Germany’s historic exit is the latest turn in a tumultuous four-year run.
Just like in Russia, Germany are out in the group stage of a World Cup. Despite beating Costa Rica 4-2 on Thursday, the damage was already done. This time, their exit was perhaps even more painful because they left their destiny in the hands of others and paid the price for it, after Spain lost to Japan.
Out in the group stages in successive World Cups and out in the Round of 16 at the Euros last summer, Germany have proven one thing: This is no longer a tournament team.
Despite Niclas Füllkrug’s best efforts, Germany don’t have a classic No.9. Defensively, only Antonio Rüdiger has looked a good enough successor in the generation following Mats Hummels and co. The mess made of the right back spot since Joshua Kimmich moved into midfield has been a disaster and the lack of real quality in the wingback position generally has finally caught up with Germany.
These are all issues, in part, connected to youth football in Germany. Overhauled by the introduction of academies in the early 2000s, Germany’s system produced a generation of technically gifted, tactically smart players. That led, in part, to glory in 2014 but since then Germany has been slow to adapt and the rest of the world has caught up. Reforms are now in place, but they will take the best part of a decade before they bear fruit.
Coaching has also been an issue. Germany wer a rollercoaster side under Joachim Löw, who gradually became a coach who rarely got the balance right and in the end stuck around too long, dragging Germany through the two previous tournaments but not into a new era.
The arrival of Hansi Flick, a coach who turned Bayern Munich into a risk-taking, winning machine in his short time at the club, brought great hope. Instead, Flick’s football flickered on and off in Qatar as Germany never really pressed with the required ruthlessness. The problems remained and true innovation has been lacking. Flick must take some blame here for some questionable choices and was rudely reminded that Germany is not Bayern Munich.
Quality is lacking
All of this leads to the obvious yet startling conclusion that in the context of the current international game, Germany are no longer part of the top tier. They are just another team. The statistics prove it: Germany have just three wins in their last 10 tournament games. The team knows it too, as demonstrated by comments from Ilkay Gündogan and Manuel Neuer after the loss to Japan. The showing against Spain proved a flash in the pan, for both the team and their head coach.
Evidently, Germany are no longer elite.
Flick will likely stay, with the home European championships in two years his ultimate and possibly only chance of redemption. Team manager Oliver Bierhoff, on the other hand, may well find himself in hot water.

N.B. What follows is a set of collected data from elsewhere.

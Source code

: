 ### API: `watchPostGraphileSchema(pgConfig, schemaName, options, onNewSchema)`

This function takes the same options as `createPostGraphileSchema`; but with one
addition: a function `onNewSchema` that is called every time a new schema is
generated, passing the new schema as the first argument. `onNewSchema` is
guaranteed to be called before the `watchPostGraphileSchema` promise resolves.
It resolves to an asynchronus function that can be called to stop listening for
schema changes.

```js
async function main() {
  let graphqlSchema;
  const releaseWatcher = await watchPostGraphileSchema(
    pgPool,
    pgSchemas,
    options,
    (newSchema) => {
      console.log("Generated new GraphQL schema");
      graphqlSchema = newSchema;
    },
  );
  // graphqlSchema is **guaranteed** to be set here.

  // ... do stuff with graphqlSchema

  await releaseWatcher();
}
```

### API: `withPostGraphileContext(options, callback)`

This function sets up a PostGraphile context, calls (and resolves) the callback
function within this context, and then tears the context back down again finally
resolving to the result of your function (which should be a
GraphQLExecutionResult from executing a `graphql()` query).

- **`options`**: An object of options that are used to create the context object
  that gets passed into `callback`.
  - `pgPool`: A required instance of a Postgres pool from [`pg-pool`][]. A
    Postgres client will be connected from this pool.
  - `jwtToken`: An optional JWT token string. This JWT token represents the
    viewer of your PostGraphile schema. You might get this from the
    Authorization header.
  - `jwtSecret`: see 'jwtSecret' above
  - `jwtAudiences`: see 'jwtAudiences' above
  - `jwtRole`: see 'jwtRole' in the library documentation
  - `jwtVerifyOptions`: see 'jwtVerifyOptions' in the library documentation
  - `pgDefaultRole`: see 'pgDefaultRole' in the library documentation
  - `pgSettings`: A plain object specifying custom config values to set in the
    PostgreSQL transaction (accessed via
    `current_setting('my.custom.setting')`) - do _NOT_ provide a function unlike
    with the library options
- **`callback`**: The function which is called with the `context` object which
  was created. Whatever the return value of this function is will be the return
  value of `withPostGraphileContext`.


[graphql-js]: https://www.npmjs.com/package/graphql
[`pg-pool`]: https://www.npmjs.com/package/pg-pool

The ageing spine of this team has reached its limit. Thomas Müller hinted at retirement after the Costa Rica game. It would be no surprise to see Ilkay Gündogan, Mario Götze and maybe even Manuel Neuer do the same, regardless of the home tournament in two years. The wheels of a swift and radical revolution are in motion.
Either way, a truth that has long been lingering in the background is now out and undeniable: Germany are no longer a top team.